▸ **Record extracts**:
^^^^^^^^^^^^^^^^

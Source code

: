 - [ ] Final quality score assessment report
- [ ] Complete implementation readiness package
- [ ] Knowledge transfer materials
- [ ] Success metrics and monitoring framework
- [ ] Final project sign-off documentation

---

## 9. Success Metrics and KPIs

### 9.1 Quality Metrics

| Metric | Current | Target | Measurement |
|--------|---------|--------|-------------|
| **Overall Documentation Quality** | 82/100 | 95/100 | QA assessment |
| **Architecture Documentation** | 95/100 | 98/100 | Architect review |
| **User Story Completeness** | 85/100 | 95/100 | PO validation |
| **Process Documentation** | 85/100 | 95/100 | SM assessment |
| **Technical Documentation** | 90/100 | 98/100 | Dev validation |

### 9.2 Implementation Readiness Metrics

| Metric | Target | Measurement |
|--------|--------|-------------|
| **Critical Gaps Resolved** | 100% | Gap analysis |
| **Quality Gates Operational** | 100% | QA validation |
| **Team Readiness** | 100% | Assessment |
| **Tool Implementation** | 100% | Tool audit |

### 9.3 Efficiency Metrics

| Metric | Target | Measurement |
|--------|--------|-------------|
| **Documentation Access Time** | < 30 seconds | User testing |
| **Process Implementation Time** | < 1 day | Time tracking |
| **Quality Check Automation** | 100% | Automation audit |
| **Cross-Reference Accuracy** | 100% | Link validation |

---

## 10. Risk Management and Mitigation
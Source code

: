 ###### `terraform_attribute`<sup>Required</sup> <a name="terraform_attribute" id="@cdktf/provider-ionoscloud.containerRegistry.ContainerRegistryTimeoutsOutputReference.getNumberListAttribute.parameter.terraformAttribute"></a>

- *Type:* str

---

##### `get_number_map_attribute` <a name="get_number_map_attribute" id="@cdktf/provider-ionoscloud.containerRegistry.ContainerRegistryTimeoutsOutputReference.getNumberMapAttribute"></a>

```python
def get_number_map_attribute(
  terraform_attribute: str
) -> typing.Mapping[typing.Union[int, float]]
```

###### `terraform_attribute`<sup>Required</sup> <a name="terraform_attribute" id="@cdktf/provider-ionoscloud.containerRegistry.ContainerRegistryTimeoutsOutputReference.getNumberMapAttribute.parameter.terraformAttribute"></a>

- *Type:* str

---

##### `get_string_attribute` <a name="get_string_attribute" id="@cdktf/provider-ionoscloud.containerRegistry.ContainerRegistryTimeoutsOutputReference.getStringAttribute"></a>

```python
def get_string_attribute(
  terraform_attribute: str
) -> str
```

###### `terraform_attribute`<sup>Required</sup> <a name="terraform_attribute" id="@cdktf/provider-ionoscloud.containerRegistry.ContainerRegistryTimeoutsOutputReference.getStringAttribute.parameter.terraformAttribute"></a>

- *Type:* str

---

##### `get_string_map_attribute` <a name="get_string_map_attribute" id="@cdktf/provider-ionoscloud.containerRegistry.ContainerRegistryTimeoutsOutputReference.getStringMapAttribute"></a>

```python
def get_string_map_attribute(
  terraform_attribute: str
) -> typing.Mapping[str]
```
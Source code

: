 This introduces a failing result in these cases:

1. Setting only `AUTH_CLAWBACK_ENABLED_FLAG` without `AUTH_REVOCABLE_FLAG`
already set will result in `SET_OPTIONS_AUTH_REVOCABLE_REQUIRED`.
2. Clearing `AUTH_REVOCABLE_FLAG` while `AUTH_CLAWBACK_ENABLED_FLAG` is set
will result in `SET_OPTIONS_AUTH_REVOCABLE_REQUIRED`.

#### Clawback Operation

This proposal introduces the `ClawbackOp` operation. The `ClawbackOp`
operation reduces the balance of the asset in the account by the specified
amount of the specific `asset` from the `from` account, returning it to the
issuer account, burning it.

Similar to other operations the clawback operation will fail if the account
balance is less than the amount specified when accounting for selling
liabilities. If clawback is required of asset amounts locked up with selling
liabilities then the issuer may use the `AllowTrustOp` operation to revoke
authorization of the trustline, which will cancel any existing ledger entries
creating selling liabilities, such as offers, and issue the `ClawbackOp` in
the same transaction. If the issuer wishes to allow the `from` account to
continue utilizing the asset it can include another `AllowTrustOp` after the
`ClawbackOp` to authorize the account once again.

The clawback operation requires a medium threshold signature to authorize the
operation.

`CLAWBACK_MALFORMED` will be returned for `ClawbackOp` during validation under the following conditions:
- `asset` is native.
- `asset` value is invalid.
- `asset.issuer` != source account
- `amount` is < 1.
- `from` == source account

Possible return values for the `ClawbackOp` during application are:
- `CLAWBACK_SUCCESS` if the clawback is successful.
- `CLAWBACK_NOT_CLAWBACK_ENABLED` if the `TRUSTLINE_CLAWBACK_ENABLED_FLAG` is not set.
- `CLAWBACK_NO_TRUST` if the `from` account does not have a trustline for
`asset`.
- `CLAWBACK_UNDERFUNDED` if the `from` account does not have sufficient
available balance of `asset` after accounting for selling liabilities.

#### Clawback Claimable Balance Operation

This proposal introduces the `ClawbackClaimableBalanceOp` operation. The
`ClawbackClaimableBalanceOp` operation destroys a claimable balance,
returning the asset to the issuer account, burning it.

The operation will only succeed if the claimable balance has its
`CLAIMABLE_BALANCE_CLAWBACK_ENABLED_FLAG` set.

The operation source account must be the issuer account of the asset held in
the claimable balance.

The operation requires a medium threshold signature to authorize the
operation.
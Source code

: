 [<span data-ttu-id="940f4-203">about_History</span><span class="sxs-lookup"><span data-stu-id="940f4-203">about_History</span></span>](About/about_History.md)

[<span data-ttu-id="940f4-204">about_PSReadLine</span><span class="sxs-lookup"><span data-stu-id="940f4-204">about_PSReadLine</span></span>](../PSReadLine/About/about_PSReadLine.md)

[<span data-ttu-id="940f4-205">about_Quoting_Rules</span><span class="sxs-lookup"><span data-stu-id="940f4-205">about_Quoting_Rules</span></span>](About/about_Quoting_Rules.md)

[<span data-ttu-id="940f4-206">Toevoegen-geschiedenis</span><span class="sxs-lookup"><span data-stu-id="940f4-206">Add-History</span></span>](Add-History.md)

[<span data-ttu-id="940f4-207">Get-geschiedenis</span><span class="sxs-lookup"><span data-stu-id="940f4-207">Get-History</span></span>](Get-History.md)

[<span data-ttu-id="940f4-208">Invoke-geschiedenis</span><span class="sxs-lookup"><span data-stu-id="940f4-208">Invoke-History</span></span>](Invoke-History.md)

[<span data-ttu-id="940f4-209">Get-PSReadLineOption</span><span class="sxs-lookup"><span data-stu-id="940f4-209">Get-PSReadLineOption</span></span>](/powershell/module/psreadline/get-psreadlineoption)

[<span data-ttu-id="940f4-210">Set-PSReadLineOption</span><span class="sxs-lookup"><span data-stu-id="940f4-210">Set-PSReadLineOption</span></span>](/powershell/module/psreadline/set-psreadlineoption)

^^^^^^^^^^^^^^^^

▸ **Task instructions**:
Copy every line of the listing containing the string "medium".

▸ **Worked solution**:
The clawback operation requires a medium threshold signature to authorize the
The operation requires a medium threshold signature to authorize the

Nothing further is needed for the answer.